The Darkening Hour

Meet Theodora and Mona.

Two women, from completely different walks of life, forced by circumstances to live together under one roof.

Both women are at their wits’ end, scared of losing the one thing that’s most precious to them. So when tensions boil over, who will go to the most extreme lengths to survive?

Will it be Theodora, finally breaking under the pressure?

Or Mona, desperate to find a way out?

In a tale of modern day slavery and paranoia, two women tell their sides of the story.

Who do you trust?


See details of Penny’s other books on her books page.

Sunday Mirror Review of The Darkening Hour

Struggling to care for her elderly father, journalist Dora is delighted when she hires Mona, a young Morroccan widow, to be her live-in domestic help.

But Mona has secrets of her own and mutual distrust soon festers.
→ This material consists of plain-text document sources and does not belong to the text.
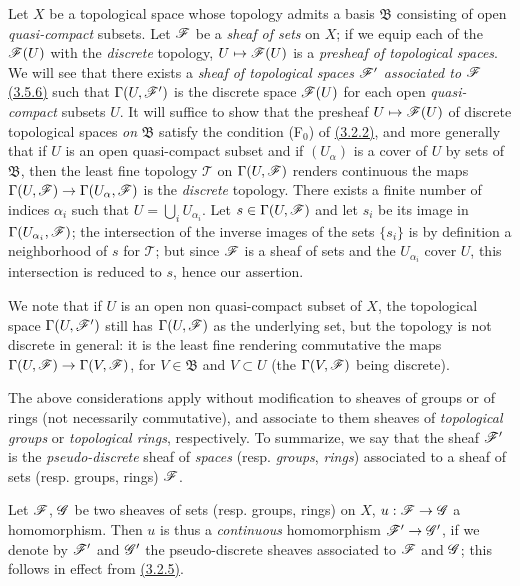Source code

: \begin{env}[3.8.1]
\label{env-0.3.8.1}
Let $X$ be a topological space whose topology admits a basis $\mathfrak{B}$
consisting of open {\em quasi-compact} subsets. Let $\mathscr{F}$ be a {\em sheaf
of sets} on $X$; if we equip each of the $\mathscr{F}(U)$ with the {\em discrete}
topology, $U\mapsto\mathscr{F}(U)$ is a {\em presheaf of topological spaces}. We
will see that there exists a {\em sheaf of topological spaces $\mathscr{F}'$
associated to $\mathscr{F}$} \hyperref[env-0.3.5.6]{(3.5.6)} such that $\Gamma(U,\mathscr{F}')$ is the
discrete space $\mathscr{F}(U)$ for each open {\em quasi-compact} subsets $U$. It
will suffice to show that the presheaf $U\mapsto\mathscr{F}(U)$ of discrete
topological spaces {\em on} $\mathfrak{B}$ satisfy the condition (F$_0$) of
\hyperref[env-0.3.2.2]{(3.2.2)}, and more generally that if $U$ is an open quasi-compact
subset and if $(U_\alpha)$ is a cover of $U$ by sets of $\mathfrak{B}$, then the
least fine topology $\mathcal{T}$ on $\Gamma(U,\mathscr{F})$ renders continuous the
maps $\Gamma(U,\mathscr{F})\to\Gamma(U_\alpha,\mathscr{F})$ is the {\em discrete}
topology. There exists a finite number of indices $\alpha_i$ such that
$U=\bigcup_i U_{\alpha_i}$. Let $s\in\Gamma(U,\mathscr{F})$ and let $s_i$ be its
image in $\Gamma(U_{\alpha_i},\mathscr{F})$; the intersection of the inverse images
of the sets $\{s_i\}$ is by definition a neighborhood of $s$ for $\mathcal{T}$;
but since $\mathscr{F}$ is a sheaf of sets and the $U_{\alpha_i}$ cover $U$, this
intersection is reduced to $s$, hence our assertion.

We note that if $U$ is an open non quasi-compact subset of $X$, the topological
space $\Gamma(U,\mathscr{F}')$ still has $\Gamma(U,\mathscr{F})$ as the underlying set,
but the topology is not discrete in general: it is the least fine rendering
commutative the maps $\Gamma(U,\mathscr{F})\to\Gamma(V,\mathscr{F})$, for
$V\in\mathfrak{B}$ and $V\subset U$ (the $\Gamma(V,\mathscr{F})$ being discrete).

The above considerations apply without modification to sheaves of groups or of
rings (not necessarily commutative), and associate to them sheaves of
{\em topological groups} or {\em topological rings}, respectively. To
summarize, we say that the sheaf $\mathscr{F}'$ is the {\em pseudo-discrete} sheaf
of {\em spaces} (resp. {\em groups}, {\em rings}) associated to a sheaf of
sets (resp. groups, rings) $\mathscr{F}$.
\end{env}

\begin{env}[3.8.2]
\label{env-0.3.8.2}
Let $\mathscr{F}$, $\mathscr{G}$ be two sheaves of sets (resp. groups, rings) on $X$,
$u:\mathscr{F}\to\mathscr{G}$ a homomorphism. Then $u$ is thus a {\em continuous}
homomorphism $\mathscr{F}'\to\mathscr{G}'$, if we denote by $\mathscr{F}'$ and $\mathscr{G}'$ the
pseudo-discrete sheaves associated to $\mathscr{F}$ and $\mathscr{G}$; this follows in
effect from \hyperref[env-0.3.2.5]{(3.2.5)}.
\end{env}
Narrated by Dora and Mona in turn, the author skillfully plays with both their versions of reality - as this dark and brooding novels races towards its genuinely scary conclusion.

Good Housekeeping says

Penny Hancock cranks up the tension in The Darkening Hour so when a murder is committed we don’t know who to believe. This thriller about a stressed out radio presenter who demands more and more from her elderly father’s already put upon carer is frighteningly plausible.
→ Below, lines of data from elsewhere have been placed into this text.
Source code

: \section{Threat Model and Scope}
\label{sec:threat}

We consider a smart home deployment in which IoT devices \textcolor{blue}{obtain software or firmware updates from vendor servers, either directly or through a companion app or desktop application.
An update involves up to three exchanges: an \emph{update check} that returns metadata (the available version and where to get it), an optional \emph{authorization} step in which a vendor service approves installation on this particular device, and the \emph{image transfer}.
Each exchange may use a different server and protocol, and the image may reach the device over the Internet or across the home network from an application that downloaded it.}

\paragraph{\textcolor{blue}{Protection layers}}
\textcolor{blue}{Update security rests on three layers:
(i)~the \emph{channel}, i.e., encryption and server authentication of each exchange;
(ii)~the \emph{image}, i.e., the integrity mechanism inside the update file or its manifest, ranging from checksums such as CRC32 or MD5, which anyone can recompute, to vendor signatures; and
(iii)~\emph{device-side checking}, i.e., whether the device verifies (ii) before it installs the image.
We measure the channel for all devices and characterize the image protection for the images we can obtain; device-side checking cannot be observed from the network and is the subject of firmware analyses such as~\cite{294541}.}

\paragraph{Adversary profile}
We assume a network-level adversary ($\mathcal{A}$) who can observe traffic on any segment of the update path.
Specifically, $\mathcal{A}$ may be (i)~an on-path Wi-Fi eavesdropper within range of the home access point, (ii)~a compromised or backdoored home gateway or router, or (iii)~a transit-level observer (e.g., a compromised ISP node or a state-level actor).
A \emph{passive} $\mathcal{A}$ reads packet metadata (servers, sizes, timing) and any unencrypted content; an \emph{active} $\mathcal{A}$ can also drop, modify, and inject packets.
crimethrillerfella blog review of The Darkening Hour

"This review of The Darkening Hour focusses on the power play between two women, an employer and her domestic worker.
Every crime novel is about power, I guess, and the extreme lengths people go to attain it. Penny Hancock’s The Darkening Hour is about what happens when one damaged person is given power over another. It’s a very timely novel about modern-slavery and exploitation, and how our own best intentions can warp and twist into something sinister.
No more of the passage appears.